Pasar kembang yang sejak dulu memang identik dengan komplek “wisata lendir” mau tidak mau memang sudah menjadi bagian dari perjalanan panjang kota yogyakarta hingga menjadi seperti sekarang ini. Keberadaannya tidak dapat dilepaskan begitu saja dari pola masyarakat jawa jaman dulu dimana berbagai hal yang bersinggungan dengan hasrat dan imani tidak dapat dipisahkan begitu saja. Cara pandanglah yang membuat segala sesuatu yang pada awalnya merupakan bagian dari heterogenitas menjadi sesuatu yang terpolar. Ya, yakni antara kekhasan budaya dan kultur dengan hakekat kemanusiaan raga yang tidak juga dapat dihapus dengan begitu saja meski mengatasnamakan moral dan religiusitas.

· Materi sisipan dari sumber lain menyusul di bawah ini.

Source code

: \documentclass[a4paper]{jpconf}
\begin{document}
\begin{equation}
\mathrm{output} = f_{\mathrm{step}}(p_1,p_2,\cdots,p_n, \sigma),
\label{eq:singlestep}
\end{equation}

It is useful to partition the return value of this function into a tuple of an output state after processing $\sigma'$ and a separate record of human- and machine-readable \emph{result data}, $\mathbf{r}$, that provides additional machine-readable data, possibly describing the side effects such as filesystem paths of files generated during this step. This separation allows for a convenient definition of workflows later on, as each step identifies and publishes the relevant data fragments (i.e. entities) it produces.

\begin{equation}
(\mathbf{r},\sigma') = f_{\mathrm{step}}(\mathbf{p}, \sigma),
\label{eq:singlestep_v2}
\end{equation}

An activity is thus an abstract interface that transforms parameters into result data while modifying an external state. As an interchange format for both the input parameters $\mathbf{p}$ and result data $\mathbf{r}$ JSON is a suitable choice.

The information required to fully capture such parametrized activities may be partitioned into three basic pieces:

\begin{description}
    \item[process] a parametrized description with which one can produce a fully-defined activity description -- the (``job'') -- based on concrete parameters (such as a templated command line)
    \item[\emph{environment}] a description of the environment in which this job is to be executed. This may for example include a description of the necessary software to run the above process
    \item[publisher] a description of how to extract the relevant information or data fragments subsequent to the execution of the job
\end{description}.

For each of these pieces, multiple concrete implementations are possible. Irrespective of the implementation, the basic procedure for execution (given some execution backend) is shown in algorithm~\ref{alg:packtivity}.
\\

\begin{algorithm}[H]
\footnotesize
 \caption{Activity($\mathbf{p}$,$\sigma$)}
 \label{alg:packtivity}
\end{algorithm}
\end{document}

Lokalisasi yang keberadaannya tepat didaerah pusat kota dan lingkup pemerintahan hendaknya disikapi dengan rasio yang bukan hanya menilik dari keberadaannya sekarang, melainkan menarik mundur mengapa sejak awal komplek itu berada tepat didaerah pusat keramaian dan pusat pemerintahan!? Bukankah tidak mustahil kompleks semacam itu digusur keberadaannya dengan dalih mengganggu kepentingan umum dan tidak sesuai dengan norma yang ada. Mengapa kota yogya yang sarat dengan nuansa religius, kultural dan budaya “malah” memangku kompleks itu diantara deretan komplek strategis dan memiliki kedudukan yang penting dalam tata kelola pemerintahan!?

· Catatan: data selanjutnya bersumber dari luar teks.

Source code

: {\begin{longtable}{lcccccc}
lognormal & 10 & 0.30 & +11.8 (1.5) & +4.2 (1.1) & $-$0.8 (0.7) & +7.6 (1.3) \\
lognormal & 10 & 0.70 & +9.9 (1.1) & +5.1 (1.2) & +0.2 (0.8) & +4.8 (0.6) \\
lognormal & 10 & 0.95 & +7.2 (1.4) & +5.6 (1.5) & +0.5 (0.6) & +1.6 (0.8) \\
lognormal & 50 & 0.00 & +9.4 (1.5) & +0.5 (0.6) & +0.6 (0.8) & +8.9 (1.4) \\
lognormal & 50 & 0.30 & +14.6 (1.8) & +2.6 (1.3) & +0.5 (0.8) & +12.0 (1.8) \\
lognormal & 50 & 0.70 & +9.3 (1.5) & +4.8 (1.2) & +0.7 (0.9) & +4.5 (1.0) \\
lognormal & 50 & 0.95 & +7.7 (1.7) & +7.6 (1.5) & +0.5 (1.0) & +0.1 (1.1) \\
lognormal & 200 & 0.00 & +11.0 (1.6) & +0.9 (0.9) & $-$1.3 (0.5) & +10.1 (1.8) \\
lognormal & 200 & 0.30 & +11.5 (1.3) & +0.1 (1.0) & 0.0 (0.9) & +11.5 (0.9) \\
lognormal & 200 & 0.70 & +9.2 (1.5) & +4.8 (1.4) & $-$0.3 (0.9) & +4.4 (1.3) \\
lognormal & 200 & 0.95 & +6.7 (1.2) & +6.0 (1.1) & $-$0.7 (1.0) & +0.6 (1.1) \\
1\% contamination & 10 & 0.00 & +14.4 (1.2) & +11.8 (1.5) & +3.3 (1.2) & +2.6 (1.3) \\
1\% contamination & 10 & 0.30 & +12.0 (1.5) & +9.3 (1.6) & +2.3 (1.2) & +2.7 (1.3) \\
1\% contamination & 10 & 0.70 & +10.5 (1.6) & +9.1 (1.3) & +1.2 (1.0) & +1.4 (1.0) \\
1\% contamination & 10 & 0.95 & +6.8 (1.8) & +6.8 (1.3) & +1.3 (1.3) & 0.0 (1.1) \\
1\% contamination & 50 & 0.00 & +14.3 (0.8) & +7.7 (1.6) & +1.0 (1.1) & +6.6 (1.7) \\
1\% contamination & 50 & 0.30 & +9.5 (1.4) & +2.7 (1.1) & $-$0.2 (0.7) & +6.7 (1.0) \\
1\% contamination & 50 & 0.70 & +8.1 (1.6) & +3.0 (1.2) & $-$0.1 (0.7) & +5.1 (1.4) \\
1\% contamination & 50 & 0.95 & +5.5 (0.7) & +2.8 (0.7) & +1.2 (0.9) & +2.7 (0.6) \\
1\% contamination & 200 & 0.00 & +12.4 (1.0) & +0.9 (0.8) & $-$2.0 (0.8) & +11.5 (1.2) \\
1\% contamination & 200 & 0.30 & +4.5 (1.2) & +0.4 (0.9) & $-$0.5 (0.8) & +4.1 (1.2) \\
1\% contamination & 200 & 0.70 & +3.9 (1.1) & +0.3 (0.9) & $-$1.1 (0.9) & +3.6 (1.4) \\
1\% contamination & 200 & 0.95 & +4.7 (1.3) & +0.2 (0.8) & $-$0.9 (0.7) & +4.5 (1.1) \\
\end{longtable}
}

Entah siapa yang memiliki wewenang untuk menjawab secara tepat pertanyaan ini meski sampai detik ini masih banyak sekali perdebatan yang mempertanyakan dan mempermasalahkan keberadaan sarkem didaerah yang begitu strategis baik dalam peta pemerintahan maupun ekonomi. (Tulisan By. Dedi Wuluh).

Kami ingin mengembangkan isi dari tulisan di atas menjadi sebuah laporan mendalam agar bisa menjawab pertanyaan yang masih belum terselesaikan yaitu Mengapa kota Yogya yang sarat dengan nuansa religiutsitas, kultural, dan budaya “malah” memangku kompleks itu di antara deretan komplek strategis dan memiliki kedudukan penting dalam tata kelola pemerintahan?! Siapa yang berwenang menangani masalah ini?? Bagaimana pandangan dari pihak-pihak yang pro maupun kontra tentang keberadaan wisata lendir di Jogja?? Semua akan dikupas dengan tuntas, tajam, dan mendalam dalam In depth reporting : Wisata Lendir di Kota Budaya Jogja

  1. Objek Observasi : Lokalisasi Sarkem di Jalan Pasar Kembang Yogyakarta
  2. Narasumber :

- Kepala Dinas Pariwisata Jogjakarta (sedang diusahakan, kalo tidak dapat ya…stafnya saja)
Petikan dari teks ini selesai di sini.